The system was tested in a simulator. A participant drove while the AI analyzed speed, acceleration, and GPS data. It then generated a report highlighting things like abrupt braking or smooth turns. This report can be shared with insurers, fleet managers, or city transport agencies. The goal? To help organizations understand driver behavior and cut down on accidents and fuel costs.
So, how does it work? NEC's tech is like a "video version of ChatGPT. " It uses over 100 visual recognition engines to detect objects, track motion, and understand the environment. This data is stored in a special database, ensuring the AI's explanations are based on facts. The result? A short, precise summary of driving footage, highlighting what was done well and what could be improved.
But developing this tech wasn't easy. NEC faced three main challenges: understanding the user's intent, comprehending complex visual context, and generating accurate explanations. They solved these issues using LLMs, which helped create clear, concise summaries. For instance, the AI might say, "Your deceleration before intersections is abrupt; easing off earlier would improve safety and fuel efficiency. " This makes the feedback much easier to understand than a generic warning light.
NEC's AI Driving Diagnosis is part of a bigger effort to build safe-mobility infrastructure. They've also developed a system that predicts the best network for connected vehicles, considering factors like traffic and weather. Together, these systems create a loop: video AI evaluates driving behavior, QoE prediction evaluates safe routes, and the LLM explains why changes matter.
The potential uses for this tech are vast. Local governments can monitor public transport fleets, logistics companies can track delivery trucks, and insurance providers can integrate AI assessments into their products. NEC has already commercialized related services in Japan and is discussing pilot programs with various partners. Plus, the system is designed to handle sensitive data securely, maintaining privacy standards.
So, why does this matter? Driver-behavior analytics already exist, but they usually stop at numbers and alerts. NEC's approach goes further by understanding context and explaining cause and effect in natural language. This turns data into coaching, helping drivers develop safer habits before a crash occurs. For insurers, it means smarter feedback and potentially lower claim costs. For fleet managers, it means objective performance metrics for multiple drivers.

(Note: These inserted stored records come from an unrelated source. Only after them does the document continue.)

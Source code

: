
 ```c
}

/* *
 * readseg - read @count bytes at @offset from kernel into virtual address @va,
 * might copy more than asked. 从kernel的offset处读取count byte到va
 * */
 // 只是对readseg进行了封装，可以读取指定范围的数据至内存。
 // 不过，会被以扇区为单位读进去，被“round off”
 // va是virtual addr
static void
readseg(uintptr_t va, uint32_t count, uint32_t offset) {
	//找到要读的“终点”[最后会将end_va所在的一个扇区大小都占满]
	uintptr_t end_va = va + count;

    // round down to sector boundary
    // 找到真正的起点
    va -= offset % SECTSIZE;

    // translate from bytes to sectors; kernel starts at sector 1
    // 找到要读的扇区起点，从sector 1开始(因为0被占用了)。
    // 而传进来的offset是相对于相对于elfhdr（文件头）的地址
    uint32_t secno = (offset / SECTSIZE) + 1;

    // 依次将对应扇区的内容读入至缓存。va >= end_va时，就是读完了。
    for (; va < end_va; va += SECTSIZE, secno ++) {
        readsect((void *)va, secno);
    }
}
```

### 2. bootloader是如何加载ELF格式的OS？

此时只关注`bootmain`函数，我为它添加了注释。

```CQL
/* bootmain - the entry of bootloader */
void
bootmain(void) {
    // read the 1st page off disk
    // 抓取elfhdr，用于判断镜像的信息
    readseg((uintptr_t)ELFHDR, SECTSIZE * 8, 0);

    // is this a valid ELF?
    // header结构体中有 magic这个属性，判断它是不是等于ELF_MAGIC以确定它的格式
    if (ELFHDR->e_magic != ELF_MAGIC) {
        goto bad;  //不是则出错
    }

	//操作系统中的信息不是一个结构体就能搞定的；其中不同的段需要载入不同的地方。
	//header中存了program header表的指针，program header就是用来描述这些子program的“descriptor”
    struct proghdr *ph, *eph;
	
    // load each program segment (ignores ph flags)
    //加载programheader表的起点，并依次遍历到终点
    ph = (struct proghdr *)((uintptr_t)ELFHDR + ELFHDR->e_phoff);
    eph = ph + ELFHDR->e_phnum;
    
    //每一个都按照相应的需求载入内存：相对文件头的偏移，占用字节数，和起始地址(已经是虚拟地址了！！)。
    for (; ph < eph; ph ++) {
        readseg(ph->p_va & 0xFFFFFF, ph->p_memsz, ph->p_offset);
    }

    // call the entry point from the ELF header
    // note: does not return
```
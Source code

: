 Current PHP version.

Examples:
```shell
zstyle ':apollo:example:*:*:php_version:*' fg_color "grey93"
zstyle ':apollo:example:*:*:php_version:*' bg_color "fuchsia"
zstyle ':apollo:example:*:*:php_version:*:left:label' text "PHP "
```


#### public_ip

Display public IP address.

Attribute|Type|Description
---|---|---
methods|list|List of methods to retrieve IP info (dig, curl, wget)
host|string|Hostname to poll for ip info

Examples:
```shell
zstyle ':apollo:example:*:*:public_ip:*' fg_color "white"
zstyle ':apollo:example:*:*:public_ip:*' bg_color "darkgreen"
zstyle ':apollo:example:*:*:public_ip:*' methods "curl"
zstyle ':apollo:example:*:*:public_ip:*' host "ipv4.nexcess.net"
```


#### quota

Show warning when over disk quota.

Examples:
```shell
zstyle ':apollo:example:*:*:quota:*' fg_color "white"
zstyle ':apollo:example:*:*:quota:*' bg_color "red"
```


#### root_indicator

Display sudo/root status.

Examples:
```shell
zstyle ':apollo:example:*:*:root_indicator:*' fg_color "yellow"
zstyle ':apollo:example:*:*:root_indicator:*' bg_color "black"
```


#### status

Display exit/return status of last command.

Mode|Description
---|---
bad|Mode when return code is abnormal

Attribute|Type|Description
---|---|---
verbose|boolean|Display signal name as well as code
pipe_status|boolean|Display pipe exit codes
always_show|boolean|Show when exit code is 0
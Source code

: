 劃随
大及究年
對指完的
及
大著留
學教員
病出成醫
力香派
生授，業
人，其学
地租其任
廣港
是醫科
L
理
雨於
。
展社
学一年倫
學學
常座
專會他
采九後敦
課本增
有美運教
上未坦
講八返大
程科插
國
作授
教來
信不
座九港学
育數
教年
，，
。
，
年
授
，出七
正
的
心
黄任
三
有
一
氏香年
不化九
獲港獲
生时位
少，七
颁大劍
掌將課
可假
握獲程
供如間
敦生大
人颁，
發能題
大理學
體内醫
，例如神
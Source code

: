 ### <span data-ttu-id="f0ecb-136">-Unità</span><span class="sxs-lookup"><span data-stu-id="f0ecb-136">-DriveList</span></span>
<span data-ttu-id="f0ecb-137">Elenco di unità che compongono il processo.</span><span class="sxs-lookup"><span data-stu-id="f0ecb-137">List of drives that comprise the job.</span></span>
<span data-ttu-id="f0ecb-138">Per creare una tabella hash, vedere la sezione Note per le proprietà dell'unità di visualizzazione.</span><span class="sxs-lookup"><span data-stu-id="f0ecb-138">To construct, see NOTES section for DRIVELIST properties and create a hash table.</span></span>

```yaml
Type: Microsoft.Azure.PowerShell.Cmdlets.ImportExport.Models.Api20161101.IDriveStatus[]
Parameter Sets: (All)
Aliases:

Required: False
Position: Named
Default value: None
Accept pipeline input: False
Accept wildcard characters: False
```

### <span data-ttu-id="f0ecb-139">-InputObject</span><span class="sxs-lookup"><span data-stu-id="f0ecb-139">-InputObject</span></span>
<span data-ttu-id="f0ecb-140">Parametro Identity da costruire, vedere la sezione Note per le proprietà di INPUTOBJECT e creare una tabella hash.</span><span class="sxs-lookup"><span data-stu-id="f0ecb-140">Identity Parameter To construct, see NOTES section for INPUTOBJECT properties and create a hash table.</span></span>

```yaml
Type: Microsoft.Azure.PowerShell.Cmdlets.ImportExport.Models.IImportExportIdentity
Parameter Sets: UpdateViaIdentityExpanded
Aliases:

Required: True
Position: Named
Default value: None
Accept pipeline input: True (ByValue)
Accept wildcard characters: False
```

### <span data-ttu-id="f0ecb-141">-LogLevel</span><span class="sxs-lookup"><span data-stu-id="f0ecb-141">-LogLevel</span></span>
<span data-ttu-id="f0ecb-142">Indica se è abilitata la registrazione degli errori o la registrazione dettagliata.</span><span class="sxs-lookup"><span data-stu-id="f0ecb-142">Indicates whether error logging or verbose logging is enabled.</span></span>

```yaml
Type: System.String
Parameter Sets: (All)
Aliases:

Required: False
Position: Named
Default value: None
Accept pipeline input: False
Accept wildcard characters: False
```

In the end, NEC's demo at CEATEC 2025 was short, but its implications are broad. By combining computer vision, network optimization, and generative AI, NEC is building a foundation for a safe-mobility ecosystem. This ecosystem doesn't just record how we drive—it helps us drive better. If trials with insurance and fleet partners are successful, the next wave of connected-vehicle services might go beyond tracking our trips. They could soon explain them, turning every drive into an intelligent feedback session.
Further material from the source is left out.